Baked Vegan Cheesecake (GF, Nut-free)

By Ashley | Dessert

Jun 13

Summer just got sweeter!

You’ll never miss dairy, gluten, or eggs after a bite of this creamy, dreamy coconut-based cheesecake! 🤩🍰💖

It’s thick, luscious, and nestled in a graham cracker-like crust! I definitely prefer it to raw vegan cheesecake because it holds up for hours at room temperature, and it has that thick custardy nostalgic texture we all love ☺️

It pairs equally well with fruit or chocolate, or a rich caramel it that’s your thing. I’m feeling jammy blueberries and strawberries in the spirit of 4th of July 🫐🍓🤍❤️💙

Discover for yourself, the magic of this plant-based treat! 🦄

Nut-free Vegan Baked Cheesecake (gluten-free)
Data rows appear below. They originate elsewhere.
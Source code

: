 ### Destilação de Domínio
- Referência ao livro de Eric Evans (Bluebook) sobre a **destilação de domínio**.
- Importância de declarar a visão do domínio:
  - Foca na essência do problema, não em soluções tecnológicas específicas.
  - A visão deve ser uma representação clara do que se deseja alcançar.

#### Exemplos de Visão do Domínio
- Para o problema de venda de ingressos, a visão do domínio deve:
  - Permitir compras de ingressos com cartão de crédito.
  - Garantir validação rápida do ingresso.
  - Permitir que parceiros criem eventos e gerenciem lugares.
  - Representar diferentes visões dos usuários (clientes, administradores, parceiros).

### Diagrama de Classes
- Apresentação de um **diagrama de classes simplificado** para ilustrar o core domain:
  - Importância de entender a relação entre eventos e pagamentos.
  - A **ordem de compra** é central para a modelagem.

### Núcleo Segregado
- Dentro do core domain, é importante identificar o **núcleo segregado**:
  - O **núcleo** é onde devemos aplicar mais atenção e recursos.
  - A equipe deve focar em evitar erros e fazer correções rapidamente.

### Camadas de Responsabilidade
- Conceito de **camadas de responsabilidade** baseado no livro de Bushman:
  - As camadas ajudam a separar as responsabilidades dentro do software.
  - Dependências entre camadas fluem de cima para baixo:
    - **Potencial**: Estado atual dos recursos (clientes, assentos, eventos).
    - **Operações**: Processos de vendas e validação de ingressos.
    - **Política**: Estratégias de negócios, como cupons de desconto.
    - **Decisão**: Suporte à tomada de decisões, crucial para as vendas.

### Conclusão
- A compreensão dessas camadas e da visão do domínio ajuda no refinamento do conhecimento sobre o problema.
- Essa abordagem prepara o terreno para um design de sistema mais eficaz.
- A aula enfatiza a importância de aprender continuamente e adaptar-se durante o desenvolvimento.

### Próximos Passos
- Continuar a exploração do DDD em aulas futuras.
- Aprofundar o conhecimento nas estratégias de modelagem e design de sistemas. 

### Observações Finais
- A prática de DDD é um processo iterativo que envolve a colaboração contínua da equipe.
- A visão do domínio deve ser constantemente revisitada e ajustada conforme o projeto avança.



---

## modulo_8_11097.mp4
1 c Crispy rice cereal (I use One Degree Organics Cacao Crisps

1/2 c rolled Oats

1/2 c FOL Seed Cycle Blend or use ground flaxseed

4 dates or 3 tbsp maple syrup

1/4 c melted coconut oil

3 tbsp coconut sugar

Pinch cinnamon

Pinch sea salt


1 can white beans, drained and rinsed

1 c coconut yogurt (I like Siggi’s Plant-based, Kite Hill Blissful, and The Collaborative)
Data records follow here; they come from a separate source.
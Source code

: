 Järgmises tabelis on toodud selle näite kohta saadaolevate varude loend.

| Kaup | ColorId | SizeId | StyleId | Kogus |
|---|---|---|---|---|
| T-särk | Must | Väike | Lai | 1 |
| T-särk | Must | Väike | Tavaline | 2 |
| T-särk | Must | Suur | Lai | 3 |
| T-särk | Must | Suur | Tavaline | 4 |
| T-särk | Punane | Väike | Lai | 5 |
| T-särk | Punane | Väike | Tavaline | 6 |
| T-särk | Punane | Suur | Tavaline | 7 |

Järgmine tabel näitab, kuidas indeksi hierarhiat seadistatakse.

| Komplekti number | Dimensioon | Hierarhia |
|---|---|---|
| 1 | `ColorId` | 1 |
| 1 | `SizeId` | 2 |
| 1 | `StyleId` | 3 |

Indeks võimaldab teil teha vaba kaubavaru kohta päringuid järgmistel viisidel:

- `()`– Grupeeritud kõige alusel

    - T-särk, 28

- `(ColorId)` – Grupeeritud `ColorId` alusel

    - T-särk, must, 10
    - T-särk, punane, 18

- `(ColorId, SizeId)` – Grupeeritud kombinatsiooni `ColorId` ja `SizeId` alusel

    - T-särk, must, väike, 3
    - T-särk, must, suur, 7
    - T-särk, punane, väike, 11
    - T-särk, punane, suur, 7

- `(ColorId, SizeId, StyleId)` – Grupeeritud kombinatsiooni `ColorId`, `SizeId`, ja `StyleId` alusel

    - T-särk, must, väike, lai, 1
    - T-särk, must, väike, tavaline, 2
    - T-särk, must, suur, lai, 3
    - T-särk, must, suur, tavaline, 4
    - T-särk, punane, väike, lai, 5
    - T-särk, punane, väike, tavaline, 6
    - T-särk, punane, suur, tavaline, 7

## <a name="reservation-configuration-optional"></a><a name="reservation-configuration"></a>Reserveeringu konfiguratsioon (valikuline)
1/2 c melted coconut butter

3 tbsp oat milk (if needed) 

1/2 tsp vanilla bean paste or 1 tsp vanilla extract

1/3 c raw honey, or sub maple syrup

1 tbsp arrowroot or tapioca

1 tbsp coconut flour 

Stevia, to taste

Spirulina powder, for mixing in


Grind oats in a high speed blender or food processor until broken down. 

Add cereal, FOL blend or flax, dates or maple, cinnamon and salt and blend until the mixture is fine and no large pieces remain. 

Stream in the coconut oil and pulse until a “dough” forms.

Press the crust into a small glass parchment-lined dish. I have used a 4×6” pyrex or 6 inch round springform. Refrigerate while making filling.

For the filling, blend all the ingredients except spirulina until smooth and creamy, stopping to scrap the sides as needed.

Transfer 1/3 mixture to a bowl and mix in a pinch or two of spirulina to achieve the desired teal color.

Layer the white and blue layers over the crust.

Bake at 350 degrees for 28-35 minutes or until edges are set and center jiggles just a bit! (Note: depending on your oven, it may be helpful to place the pan inside a bigger shallow glass pan so the crust and edges don’t get too dark)

Cool to room temperature.

Refrigerate for at least 4 hours before slicing. 

Store refrigerated for up to a week or frozen for up to a month.

Best served with fresh fruit and toasted coconut.